- TASK REQUIREMENTS
Report back every line from the entries below in which the word "交易平台" occurs.
******
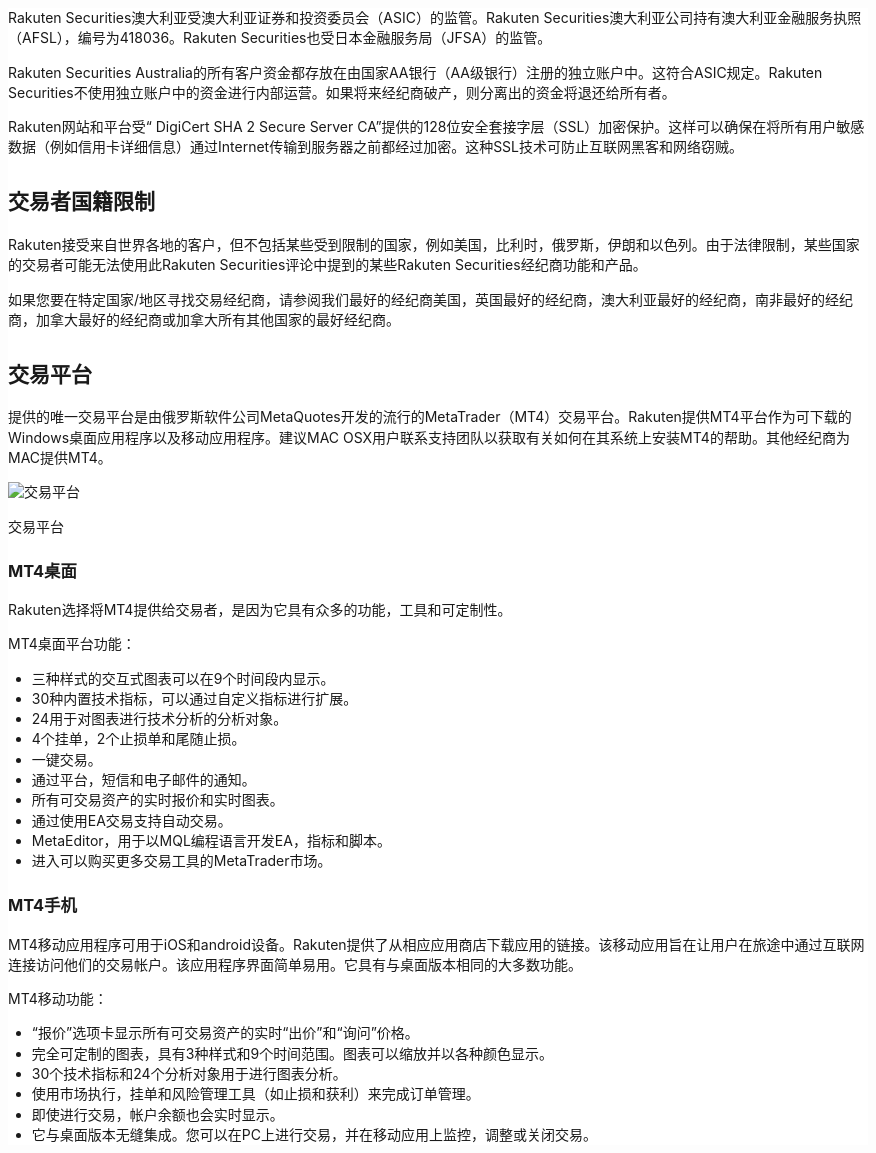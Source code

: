 Rakuten Securities澳大利亚受澳大利亚证券和投资委员会（ASIC）的监管。Rakuten Securities澳大利亚公司持有澳大利亚金融服务执照（AFSL），编号为418036。Rakuten Securities也受日本金融服务局（JFSA）的监管。

Rakuten Securities Australia的所有客户资金都存放在由国家AA银行（AA级银行）注册的独立账户中。这符合ASIC规定。Rakuten Securities不使用独立账户中的资金进行内部运营。如果将来经纪商破产，则分离出的资金将退还给所有者。

Rakuten网站和平台受“ DigiCert SHA 2 Secure Server CA”提供的128位安全套接字层（SSL）加密保护。这样可以确保在将所有用户敏感数据（例如信用卡详细信息）通过Internet传输到服务器之前都经过加密。这种SSL技术可防止互联网黑客和网络窃贼。

## 交易者国籍限制

Rakuten接受来自世界各地的客户，但不包括某些受到限制的国家，例如美国，比利时，俄罗斯，伊朗和以色列。由于法律限制，某些国家的交易者可能无法使用此Rakuten Securities评论中提到的某些Rakuten Securities经纪商功能和产品。

如果您要在特定国家/地区寻找交易经纪商，请参阅我们最好的经纪商美国，英国最好的经纪商，澳大利亚最好的经纪商，南非最好的经纪商，加拿大最好的经纪商或加拿大所有其他国家的最好经纪商。

## 交易平台

提供的唯一交易平台是由俄罗斯软件公司MetaQuotes开发的流行的MetaTrader（MT4）交易平台。Rakuten提供MT4平台作为可下载的Windows桌面应用程序以及移动应用程序。建议MAC OSX用户联系支持团队以获取有关如何在其系统上安装MT4的帮助。其他经纪商为MAC提供MT4。

![交易平台](https://cdn.fendou.la/funstoutiao/2020/10/Rakuten-Securities-Trading-Platforms-1024x342.jpg "交易平台")

交易平台

### MT4桌面

Rakuten选择将MT4提供给交易者，是因为它具有众多的功能，工具和可定制性。

MT4桌面平台功能：

- 三种样式的交互式图表可以在9个时间段内显示。
- 30种内置技术指标，可以通过自定义指标进行扩展。
- 24用于对图表进行技术分析的分析对象。
- 4个挂单，2个止损单和尾随止损。
- 一键交易。
- 通过平台，短信和电子邮件的通知。
- 所有可交易资产的实时报价和实时图表。
- 通过使用EA交易支持自动交易。
- MetaEditor，用于以MQL编程语言开发EA，指标和脚本。
- 进入可以购买更多交易工具的MetaTrader市场。

### MT4手机

MT4移动应用程序可用于iOS和android设备。Rakuten提供了从相应应用商店下载应用的链接。该移动应用旨在让用户在旅途中通过互联网连接访问他们的交易帐户。该应用程序界面简单易用。它具有与桌面版本相同的大多数功能。

MT4移动功能：

- “报价”选项卡显示所有可交易资产的实时“出价”和“询问”价格。
- 完全可定制的图表，具有3种样式和9个时间范围。图表可以缩放并以各种颜色显示。
- 30个技术指标和24个分析对象用于进行图表分析。
- 使用市场执行，挂单和风险管理工具（如止损和获利）来完成订单管理。
- 即使进行交易，帐户余额也会实时显示。
- 它与桌面版本无缝集成。您可以在PC上进行交易，并在移动应用上监控，调整或关闭交易。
******
- REPLY TO THE TASK
## 交易平台
提供的唯一交易平台是由俄罗斯软件公司MetaQuotes开发的流行的MetaTrader（MT4）交易平台。Rakuten提供MT4平台作为可下载的Windows桌面应用程序以及移动应用程序。建议MAC OSX用户联系支持团队以获取有关如何在其系统上安装MT4的帮助。其他经纪商为MAC提供MT4。
![交易平台](https://cdn.fendou.la/funstoutiao/2020/10/Rakuten-Securities-Trading-Platforms-1024x342.jpg "交易平台")
交易平台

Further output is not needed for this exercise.